A “correction” is generally defined as a drop in the value of an asset or index by 10% or more, returning it closer to a long-term trend.
A carry trade involves an investor borrowing a currency with low interest rates and reinvesting it in higher-yielding assets elsewhere — taking advantage of that differential to make a financial gain. Investors piled into yen carry trades in recent years, attracted by Japan’s low volatility and ultra-loose monetary policy.
U.S. dollar/Japanese yen
But a rapid appreciation in the yen began last Wednesday, when the Bank of Japan raised its benchmark interest rate and set out a plan to taper its bond-buying program.
The U.S. dollar plunged nearly 5% against the yen last week, and lost further ground on Monday — though ticked 0.5% higher Tuesday. Global stock markets meanwhile plunged as “safe haven” assets such as the Swiss franc and U.S. Treasurys were bolstered.
“You can’t unwind the biggest carry trade the world has ever seen without breaking a few heads,” Kit Juckes, chief foreign exchange strategist at Societe Generale, said in a Monday note.
Trichet told CNBC Tuesday: “The correction can be seen as a healthy correction, in some respects. We will see, of course, we have to remain extremely prudent and cautious, but we have good explanations for the correction we … observed last Friday and yesterday.”
“It was overdue, probably, and we have a set of positives in the U.S., in Europe, in the global economy, which are there still and are justifying no panic — no panic, which, it seems to me, is very, very important in the present juncture.”
“I don’t see a reason to panic on the United States,” Trichet added, pointing to the U.S. composite purchasing managers’ index for July, which remained in growth territory.
U.S. recession talk erupted last week following a weaker-than-expected July jobs report, though some economists and Federal Reserve policymakers dismissed the idea that the data indicated a severe downturn.
Markets, already convinced the Fed will cut interest rates at its next meeting in mid-September, have since increased bets on a 50 basis point cut rather than 25 basis points to nearly 75%, according to CME Group’s FedWatch tool.
Some have also speculated the central bank may need to enact an emergency cut between its scheduled meetings.
However, Trichet said Tuesday that while the Fed may be “hesitating” between 25 and 50 basis points, the current data did not support an emergency cut.
“Taking into account all what we know, I don’t see that it would be, I would say, thinkable, that the Fed would give such an element of — I wouldn’t say panic, but an element of anxiety which is not necessarily justified,” he said, adding that more data would present a clearer picture in the coming weeks.
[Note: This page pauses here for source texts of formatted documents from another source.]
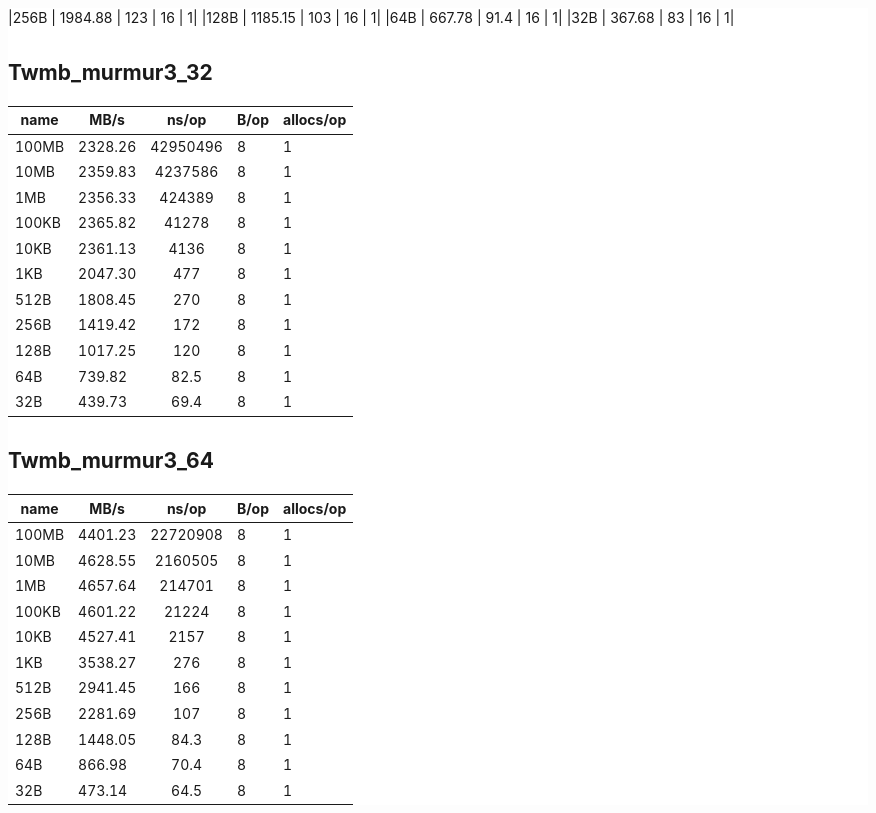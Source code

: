|256B | 1984.88 | 123 | 16 | 1|
|128B | 1185.15 | 103 | 16 | 1|
|64B | 667.78 | 91.4 | 16 | 1|
|32B | 367.68 | 83 | 16 | 1|

## Twmb_murmur3_32
|name | MB/s | ns/op | B/op | allocs/op|
|---- | ---- | :-----: | ---- | ---------|
|100MB | 2328.26 | 42950496 | 8 | 1|
|10MB | 2359.83 | 4237586 | 8 | 1|
|1MB | 2356.33 | 424389 | 8 | 1|
|100KB | 2365.82 | 41278 | 8 | 1|
|10KB | 2361.13 | 4136 | 8 | 1|
|1KB | 2047.30 | 477 | 8 | 1|
|512B | 1808.45 | 270 | 8 | 1|
|256B | 1419.42 | 172 | 8 | 1|
|128B | 1017.25 | 120 | 8 | 1|
|64B | 739.82 | 82.5 | 8 | 1|
|32B | 439.73 | 69.4 | 8 | 1|

## Twmb_murmur3_64
|name | MB/s | ns/op | B/op | allocs/op|
|---- | ---- | :-----: | ---- | ---------|
|100MB | 4401.23 | 22720908 | 8 | 1|
|10MB | 4628.55 | 2160505 | 8 | 1|
|1MB | 4657.64 | 214701 | 8 | 1|
|100KB | 4601.22 | 21224 | 8 | 1|
|10KB | 4527.41 | 2157 | 8 | 1|
|1KB | 3538.27 | 276 | 8 | 1|
|512B | 2941.45 | 166 | 8 | 1|
|256B | 2281.69 | 107 | 8 | 1|
|128B | 1448.05 | 84.3 | 8 | 1|
|64B | 866.98 | 70.4 | 8 | 1|
|32B | 473.14 | 64.5 | 8 | 1|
Pointing to another sign of economic strength, Trichet said that while inflation remains above target in the U.S. and euro zone, there has been a sustained period of disinflation for which central banks should be credited.
“I conclude in saying that in some respect, what has happened [in markets] which was not foreseen, can be interpreted as a healthy correction, but I remain very cautious and prudent,” he said.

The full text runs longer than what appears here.